__Your assignment__: Output each line of the data word for word, from the first through the line that holds "# DESCRIPTION", and leave off whatever follows.

====== Extracted material ======

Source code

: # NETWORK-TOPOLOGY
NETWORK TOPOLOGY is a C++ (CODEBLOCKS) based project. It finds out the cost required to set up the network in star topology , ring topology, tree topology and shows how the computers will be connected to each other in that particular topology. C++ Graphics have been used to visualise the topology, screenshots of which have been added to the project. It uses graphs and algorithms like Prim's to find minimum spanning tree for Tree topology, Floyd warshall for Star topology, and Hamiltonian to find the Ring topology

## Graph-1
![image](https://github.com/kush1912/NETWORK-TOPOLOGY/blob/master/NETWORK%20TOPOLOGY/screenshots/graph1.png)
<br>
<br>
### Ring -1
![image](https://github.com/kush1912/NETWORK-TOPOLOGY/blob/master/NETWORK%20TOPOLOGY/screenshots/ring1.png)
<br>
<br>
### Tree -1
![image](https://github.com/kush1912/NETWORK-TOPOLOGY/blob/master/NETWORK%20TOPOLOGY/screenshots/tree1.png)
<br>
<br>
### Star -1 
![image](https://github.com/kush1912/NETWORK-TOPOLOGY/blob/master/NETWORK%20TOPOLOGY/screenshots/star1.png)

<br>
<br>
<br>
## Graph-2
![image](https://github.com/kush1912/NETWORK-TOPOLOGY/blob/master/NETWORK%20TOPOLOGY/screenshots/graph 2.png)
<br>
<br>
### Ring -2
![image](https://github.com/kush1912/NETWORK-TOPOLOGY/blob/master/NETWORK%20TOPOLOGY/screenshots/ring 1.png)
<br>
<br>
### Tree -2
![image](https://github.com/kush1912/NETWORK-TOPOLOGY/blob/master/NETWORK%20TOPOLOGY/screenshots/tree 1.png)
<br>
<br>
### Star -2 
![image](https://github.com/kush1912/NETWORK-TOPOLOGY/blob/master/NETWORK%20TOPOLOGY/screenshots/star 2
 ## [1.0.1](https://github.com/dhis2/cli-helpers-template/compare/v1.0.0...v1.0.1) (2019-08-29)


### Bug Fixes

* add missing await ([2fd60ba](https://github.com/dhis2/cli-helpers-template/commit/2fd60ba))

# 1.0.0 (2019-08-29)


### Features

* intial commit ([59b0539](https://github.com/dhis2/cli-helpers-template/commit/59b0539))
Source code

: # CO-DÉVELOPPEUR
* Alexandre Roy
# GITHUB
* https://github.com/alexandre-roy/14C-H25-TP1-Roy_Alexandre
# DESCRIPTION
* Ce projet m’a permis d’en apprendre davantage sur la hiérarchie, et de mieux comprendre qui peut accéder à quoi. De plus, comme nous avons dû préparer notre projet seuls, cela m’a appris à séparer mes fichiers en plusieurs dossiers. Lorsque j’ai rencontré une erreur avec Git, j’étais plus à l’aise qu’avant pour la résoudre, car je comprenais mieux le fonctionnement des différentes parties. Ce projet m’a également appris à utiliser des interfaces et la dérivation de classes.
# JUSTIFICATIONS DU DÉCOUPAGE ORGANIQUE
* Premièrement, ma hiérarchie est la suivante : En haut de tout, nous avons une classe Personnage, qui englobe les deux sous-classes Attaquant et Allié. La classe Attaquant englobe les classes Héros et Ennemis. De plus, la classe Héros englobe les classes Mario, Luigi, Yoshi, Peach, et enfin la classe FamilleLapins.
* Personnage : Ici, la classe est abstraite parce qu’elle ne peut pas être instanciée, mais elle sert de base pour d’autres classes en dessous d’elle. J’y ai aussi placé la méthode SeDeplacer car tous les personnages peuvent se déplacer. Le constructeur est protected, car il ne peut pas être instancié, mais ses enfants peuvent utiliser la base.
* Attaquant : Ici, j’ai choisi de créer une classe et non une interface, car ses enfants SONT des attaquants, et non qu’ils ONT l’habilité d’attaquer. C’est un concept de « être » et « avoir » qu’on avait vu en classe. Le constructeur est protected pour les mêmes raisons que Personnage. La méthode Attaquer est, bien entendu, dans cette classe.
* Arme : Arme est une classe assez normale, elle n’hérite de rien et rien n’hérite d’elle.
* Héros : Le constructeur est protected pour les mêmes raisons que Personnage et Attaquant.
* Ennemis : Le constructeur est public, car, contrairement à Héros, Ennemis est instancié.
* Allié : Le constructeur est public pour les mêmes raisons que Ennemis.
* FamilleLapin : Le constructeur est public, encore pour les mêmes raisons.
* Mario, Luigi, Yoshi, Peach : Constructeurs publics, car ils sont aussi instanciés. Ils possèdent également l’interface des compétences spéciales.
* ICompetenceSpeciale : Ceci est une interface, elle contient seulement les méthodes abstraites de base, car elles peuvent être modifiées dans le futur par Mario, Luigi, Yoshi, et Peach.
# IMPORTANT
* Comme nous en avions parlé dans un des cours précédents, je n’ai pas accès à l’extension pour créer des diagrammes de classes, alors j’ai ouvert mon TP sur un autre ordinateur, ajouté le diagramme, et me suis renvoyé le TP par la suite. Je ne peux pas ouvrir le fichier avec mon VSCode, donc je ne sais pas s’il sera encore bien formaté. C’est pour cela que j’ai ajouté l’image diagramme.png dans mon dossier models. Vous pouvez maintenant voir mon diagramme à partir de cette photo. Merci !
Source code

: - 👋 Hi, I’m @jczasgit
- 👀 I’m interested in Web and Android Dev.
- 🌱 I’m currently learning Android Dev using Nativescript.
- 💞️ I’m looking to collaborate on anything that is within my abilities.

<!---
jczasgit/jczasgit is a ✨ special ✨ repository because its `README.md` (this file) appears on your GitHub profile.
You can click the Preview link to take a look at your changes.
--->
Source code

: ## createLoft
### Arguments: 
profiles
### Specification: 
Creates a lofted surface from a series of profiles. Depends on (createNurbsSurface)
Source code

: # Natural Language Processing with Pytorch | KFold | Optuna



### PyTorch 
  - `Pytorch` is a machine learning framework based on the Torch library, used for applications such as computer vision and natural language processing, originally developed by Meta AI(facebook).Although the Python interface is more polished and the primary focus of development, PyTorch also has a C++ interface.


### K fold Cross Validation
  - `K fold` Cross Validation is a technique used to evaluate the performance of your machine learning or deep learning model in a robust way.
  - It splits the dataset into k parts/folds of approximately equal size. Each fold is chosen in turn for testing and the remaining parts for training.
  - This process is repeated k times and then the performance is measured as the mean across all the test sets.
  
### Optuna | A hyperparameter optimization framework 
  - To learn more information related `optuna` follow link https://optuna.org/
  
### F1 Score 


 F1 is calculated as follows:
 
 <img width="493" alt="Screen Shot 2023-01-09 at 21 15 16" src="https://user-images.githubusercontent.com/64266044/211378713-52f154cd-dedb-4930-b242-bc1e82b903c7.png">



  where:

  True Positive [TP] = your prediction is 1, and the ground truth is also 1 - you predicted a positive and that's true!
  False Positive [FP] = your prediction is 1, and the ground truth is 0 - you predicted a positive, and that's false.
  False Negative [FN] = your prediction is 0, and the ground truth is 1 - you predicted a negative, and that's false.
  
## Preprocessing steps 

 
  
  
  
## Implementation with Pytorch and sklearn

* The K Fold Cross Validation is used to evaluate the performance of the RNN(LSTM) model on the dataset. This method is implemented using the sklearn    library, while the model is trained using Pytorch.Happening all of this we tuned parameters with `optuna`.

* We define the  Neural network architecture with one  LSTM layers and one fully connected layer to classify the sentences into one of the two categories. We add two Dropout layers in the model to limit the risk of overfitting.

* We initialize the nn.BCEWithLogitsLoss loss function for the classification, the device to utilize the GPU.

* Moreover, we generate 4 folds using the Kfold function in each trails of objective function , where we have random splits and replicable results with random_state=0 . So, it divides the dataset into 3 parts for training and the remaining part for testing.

======

__Reply__:
Source code

: # NETWORK-TOPOLOGY
NETWORK TOPOLOGY is a C++ (CODEBLOCKS) based project. It finds out the cost required to set up the network in star topology , ring topology, tree topology and shows how the computers will be connected to each other in that particular topology. C++ Graphics have been used to visualise the topology, screenshots of which have been added to the project. It uses graphs and algorithms like Prim's to find minimum spanning tree for Tree topology, Floyd warshall for Star topology, and Hamiltonian to find the Ring topology

## Graph-1
![image](https://github.com/kush1912/NETWORK-TOPOLOGY/blob/master/NETWORK%20TOPOLOGY/screenshots/graph1.png)
<br>
<br>
### Ring -1
![image](https://github.com/kush1912/NETWORK-TOPOLOGY/blob/master/NETWORK%20TOPOLOGY/screenshots/ring1.png)
<br>
<br>
### Tree -1
![image](https://github.com/kush1912/NETWORK-TOPOLOGY/blob/master/NETWORK%20TOPOLOGY/screenshots/tree1.png)
<br>
<br>
### Star -1 
![image](https://github.com/kush1912/NETWORK-TOPOLOGY/blob/master/NETWORK%20TOPOLOGY/screenshots/star1.png)

<br>
<br>
<br>
## Graph-2
![image](https://github.com/kush1912/NETWORK-TOPOLOGY/blob/master/NETWORK%20TOPOLOGY/screenshots/graph 2.png)
<br>
<br>
### Ring -2
![image](https://github.com/kush1912/NETWORK-TOPOLOGY/blob/master/NETWORK%20TOPOLOGY/screenshots/ring 1.png)
<br>
<br>
### Tree -2
![image](https://github.com/kush1912/NETWORK-TOPOLOGY/blob/master/NETWORK%20TOPOLOGY/screenshots/tree 1.png)
<br>
<br>
### Star -2 
![image](https://github.com/kush1912/NETWORK-TOPOLOGY/blob/master/NETWORK%20TOPOLOGY/screenshots/star 2
 ## [1.0.1](https://github.com/dhis2/cli-helpers-template/compare/v1.0.0...v1.0.1) (2019-08-29)


### Bug Fixes

* add missing await ([2fd60ba](https://github.com/dhis2/cli-helpers-template/commit/2fd60ba))

# 1.0.0 (2019-08-29)


### Features

* intial commit ([59b0539](https://github.com/dhis2/cli-helpers-template/commit/59b0539))
Source code

: # CO-DÉVELOPPEUR
* Alexandre Roy
# GITHUB
* https://github.com/alexandre-roy/14C-H25-TP1-Roy_Alexandre
# DESCRIPTION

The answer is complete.